The new O’Reilly research, conducted by Censuswide in September 2023, surveyed 500 UK IT professionals to identify investment in learning and development relating to generative AI and potential barriers to enterprise adoption. The data revealed that more than half (57%) of IT professionals say their organisation has invested over £15,001 in generative AI during the past 12 months. Additionally, 44% confirmed that their company has plans to spend £25,001–£50,000 on generative AI solutions over the next 12 months.

Despite current and planned investments, the research suggests that workplace policies and staff training are failing to keep pace. Even with the UK government’s National AI Strategy to boost business use of AI and develop the next generation of tech talent, a lack of AI-related training for all employees emerged as a major concern for IT professionals.

According to IT teams, staff outside of IT departments have been provided limited (32%) or no training opportunities at all (36%) about how generative AI will impact the workplace. As a result, more than a quarter (27%) of IT professionals identified the lack of training for employees as one of their biggest concerns, which is on par with their fears of more advanced cybersecurity threats posed by such technologies (27%).

Within IT departments, two in five (40%) staff members have received limited training opportunities on how to use generative AI to advance current IT services and practices.
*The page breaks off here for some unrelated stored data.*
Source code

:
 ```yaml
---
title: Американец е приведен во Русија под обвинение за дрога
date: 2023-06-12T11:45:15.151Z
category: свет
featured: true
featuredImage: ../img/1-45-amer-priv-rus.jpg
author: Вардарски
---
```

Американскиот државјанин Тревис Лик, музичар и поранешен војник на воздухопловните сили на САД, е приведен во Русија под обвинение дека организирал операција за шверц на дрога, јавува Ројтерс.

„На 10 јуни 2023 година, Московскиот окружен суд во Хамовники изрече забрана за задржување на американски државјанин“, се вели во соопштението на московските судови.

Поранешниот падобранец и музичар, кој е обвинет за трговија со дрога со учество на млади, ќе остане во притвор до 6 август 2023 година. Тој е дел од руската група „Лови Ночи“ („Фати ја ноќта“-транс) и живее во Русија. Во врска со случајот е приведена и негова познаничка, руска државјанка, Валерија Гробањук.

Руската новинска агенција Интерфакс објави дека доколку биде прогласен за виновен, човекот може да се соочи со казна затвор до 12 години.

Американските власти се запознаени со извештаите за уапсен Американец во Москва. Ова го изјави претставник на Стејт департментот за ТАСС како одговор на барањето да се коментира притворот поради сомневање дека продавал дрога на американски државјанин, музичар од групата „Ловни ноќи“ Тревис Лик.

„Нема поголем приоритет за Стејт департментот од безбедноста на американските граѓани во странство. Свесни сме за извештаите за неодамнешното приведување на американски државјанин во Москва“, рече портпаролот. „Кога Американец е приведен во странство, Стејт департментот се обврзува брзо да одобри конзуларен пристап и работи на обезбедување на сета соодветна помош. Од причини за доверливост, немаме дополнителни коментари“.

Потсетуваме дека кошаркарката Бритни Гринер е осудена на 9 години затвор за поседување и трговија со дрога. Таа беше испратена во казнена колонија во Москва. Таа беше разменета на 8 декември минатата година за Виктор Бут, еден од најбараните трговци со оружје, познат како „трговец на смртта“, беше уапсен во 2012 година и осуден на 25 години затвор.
A further 30% have been offered no training at all. Worryingly, IT teams have been offered limited training (38%) or no training at all (33%) on how to ensure generative AI solutions are producing unbiased and accurate results.
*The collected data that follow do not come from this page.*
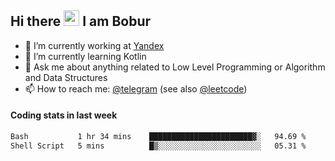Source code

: ## Hi there <img src="https://media.giphy.com/media/hvRJCLFzcasrR4ia7z/giphy.gif" width="25px" height="25px"> I am Bobur

- 💼 I’m currently working at [Yandex](https://yandex.ru/)
- 🌱 I’m currently learning Kotlin
- 💬 Ask me about anything related to Low Level Programming or Algorithm and Data Structures
- 📫 How to reach me: [@telegram](https://t.me/octoant) (see also [@leetcode](https://leetcode.com/octoant/))    

#### Coding stats in last week

<!--START_SECTION:waka-->

```txt
Bash           1 hr 34 mins    ███████████████████████▓░   94.69 %
Shell Script   5 mins          █▒░░░░░░░░░░░░░░░░░░░░░░░   05.31 %
```

<!--END_SECTION:waka-->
Meanwhile, 41% of IT professionals say their organisation does not currently have a workplace policy in place for the use of generative AI technologies, and a further 11% are unsure if such a policy exists within their company.

IT professionals are seeking external AI-related L&D opportunities

Encouragingly, the majority (82%) of IT professionals say they would appreciate more learning and development opportunities on generative AI to help advance their current roles. More than two in five (43%) IT employees have sought external training opportunities over the last 12 months. Additionally, the majority (61%) of IT professionals are considering moving companies over the next 12 months if their employer fails to provide upskilling opportunities around generative AI.

“Organisations should continue to invest in generative AI to remain innovative and competitive. At the same time, they must also ensure that staff are adequately trained and that robust workplace policies are in place,” said Alexia Pedersen, VP of EMEA at O’Reilly. “This is not only a strategy for improved recruitment and retention in the face of a widening skills gap, but also a necessary step to guarantee ethical and safe AI deployments if Britain wants to fulfill its global ambitions.”